Basso contenuto di tessuto connettivo. Le carni dei pesci, rispetto alle carni dei mammiferi, sono dotate di una maggiore tenerezza che le rende più facilmente esposte alla penetrazione di microrganismi dagli strati più esterni verso l’interno. Tale effetto è dovuto a un maggior contenuto d’acqua, a discapito del tessuto connettivo, e a una struttura molecolare delle proteine meno “addensata” rispetto a quella presente nelle carni degli animali da macello .

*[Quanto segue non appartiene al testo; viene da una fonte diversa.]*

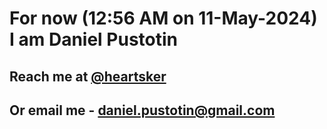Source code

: # For now (12:56 AM on 11-May-2024) I am Daniel Pustotin
## Reach me at [@heartsker](https://t.me/heartsker)
## Or email me - daniel.pustotin@gmail.com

Presenza di composti azotati non proteici. Essi sono presenti, nei muscoli dei pesci, in quantità da tre a cinque volte superiore rispetto alle carni dei mammiferi. Tali composti, una volta degradati per azione di enzimi intrinseci al muscolo o di origine microbica, danno origine a sostanze responsabili del rapido scadimento delle caratteristiche sensoriali, ossia del tipico odore di pesce non più fresco. Fra queste sostanze spicca la trimetilammina (TMA). Quest’ultima si forma a partire dal suo precursore, l’ossido di trimetilammina (TMA-O) contenuto nel plancton, ed è utilizzata come parametro chimico per valutare la freschezza del pesce: fino a 4-6 mg di TMA/100 g di muscolo il pesce è ancora fresco; oltre 10 mg di TMA/100 g di muscolo il pesce emana odore di stantio e va considerato non più fresco.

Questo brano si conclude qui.